Eli Lilly sought an order of prohibition against Apotex until expiry of its patent for atomoxetine (the ‘735 patent). The ‘735 patent had previously been declared invalid by Mr. Justice Barnes in Novopharm v Eli Lilly in September 2010 for lack of utility (see the October edition of this newsletter). In these proceedings, Mr. Justice Barnes rejected all of Apotex’s allegations; including the lack of utility attack.
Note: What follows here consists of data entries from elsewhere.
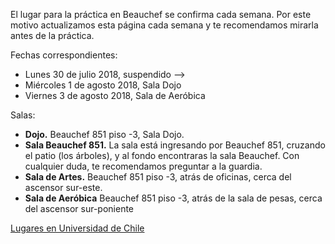El lugar para la práctica en Beauchef se confirma cada semana. Por este motivo actualizamos esta página cada semana y te recomendamos mirarla antes de la práctica.

Fechas correspondientes:

- Lunes 30 de julio 2018, suspendido -->
- Miércoles 1 de agosto 2018, Sala Dojo
- Viernes 3 de agosto 2018, Sala de Aeróbica

<!-- - Lunes 9 de julio 2018, Sala Multiuso, Zocalo, Hall Sur, Edificio Escuela, Beauchef 850 -->
<!-- - Miércoles 11 de julio 2018, Sala Dojo -->
<!-- - Viernes 13 de julio 2018, Sala de Artes -->

<!-- - Lunes 2 de julio 2018, feriado -->
<!-- - Miércoles 4 de julio 2018, Sala Dojo -->
<!-- - Viernes 6 de julio 2018, Sala de Artes -->

<!-- - Lunes 25 de junio 2018, Sala Beauchef -->
<!-- - Miércoles 27 de junio 2018, Sala Dojo -->
<!-- - Viernes 29 de junio 2018, Sala Dojo -->

<!-- - Lunes 18 de junio 2018, Sala Beauchef  -->
<!-- - Miércoles 20 de junio 2018, Sala Dojo ([Surya Namaskar]({% post_url 2018-06-18-surya-namaskar %}))  -->
<!-- - Viernes 22 de junio 2018, Sala de Artes  -->

<!-- - Lunes 11 de junio 2018, Sala Beauchef  -->
<!-- - Miércoles 13 de junio 2018, Sala Dojo  -->
<!-- - Viernes 15 de junio 2018, Sala de Artes  -->

<!-- - Lunes 4 de junio 2018, Sala Beauchef  -->
<!-- - Miércoles 6 de junio 2018, Sala Dojo  -->
<!-- - Viernes 8 de junio 2018, Sala de Artes  -->

<!-- - Lunes 28 de mayo 2018, Sala de Artes  -->
<!-- - Miércoles 30 de mayo 2018, Sala Dojo  -->
<!-- - Viernes 1 de junio 2018, Sala de Artes  -->

<!-- - Lunes 14 de mayo 2018, Sala de Artes  -->
<!-- - Miércoles 16 de mayo 2018, Sala Dojo  -->
<!-- - Viernes 18 de mayo 2018, Sala de Artes  -->

<!-- - Lunes 7 de mayo 2018, Sala de Artes  -->
<!-- - Miércoles 9 de mayo 2018, Sala Dojo  -->
<!-- - Viernes 11 de mayo 2018, Sala de Artes  -->

<!-- - ~~Lunes 30 de abril 2018, feriado~~ -->
<!-- - Miércoles 2 de mayo 2018, Sala Beauchef -->
<!-- - Viernes 4 de mayo 2018, Dojo -->

<!-- - Viernes 27 de abril 2018, Sala Artes -->
<!-- - Miércoles 25 de abril 2018, Dojo -->
<!-- - Lunes 23 de abril 2018, Sala Artes -->
<!-- - Viernes 20 de abril 2018, Sala Artes -->
<!-- - Miércoles 18 de abril 2018, Dojo -->
<!-- - Lunes 16 de abril 2018, Sala Artes -->
<!-- - Viernes 13 de abril 2018, Dojo -->
<!-- - ~~Miércoles 11 de abril 2018, [clase suspendida](https://mailchi.mp/e7cbba59a002/yoga-beauchef-suspende-clase-miercoles-11-de-abril-2019)~~ -->
<!-- - Lunes 9 de abril 2018, Sala de Artes -->
<!-- - Viernes 6 de abril 2018, Dojo -->
<!-- - Miércoles 4 de abril 2018, Dojo -->
<!-- - Lunes 2 de abril 2018, Dojo -->

Salas:
- **Dojo.** Beauchef 851 piso -3, Sala Dojo.
- **Sala Beauchef 851.** La sala está ingresando por Beauchef 851, cruzando el patio (los árboles), y al fondo encontraras la sala Beauchef. Con cualquier duda, te recomendamos preguntar a la guardia.
- **Sala de Artes.** Beauchef 851 piso -3, atrás de oficinas, cerca del ascensor sur-este.
- **Sala de Aeróbica** Beauchef 851 piso -3, atrás de la sala de pesas, cerca del ascensor sur-poniente

<p class="text-center">
<a class="btn btn-primary btn-lg" href="{{ site.url }}/lugares.html" role="button">Lugares en Universidad de Chile</a>
</p>
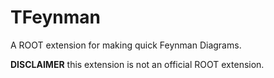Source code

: # TFeynman
A ROOT extension for making quick Feynman Diagrams.

**DISCLAIMER** this extension is not an official ROOT extension.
The Judge distinguished his two decisions on the basis that in Novopharm v Eli Lilly the parties addressed the utility arguments on the basis of considerable evidence pertaining to the merits of an earlier study. In this case, Apotex failed to address the study head on and instead attempted to have evidence in relation to the study excluded on evidentiary grounds. Furthermore, Apotex framed its arguments on allegations of lack of sound prediction whereas Eli Lilly said that a sound prediction analysis was unnecessary as the patentee had demonstrated utility. The Judge agreed with Eli Lilly.

In any event, because the ‘735 patent had been declared invalid in Novopharm v Eli Lilly, Apotex was granted a NOC for its generic product. The Judge thus dismissed Eli Lilly’s application for an order of prohibition on the ground of mootness and in doing so refused to declare that such a dismissal precluded Apotex from recovering damages pursuant to section 8 of the PMNOC Regulations.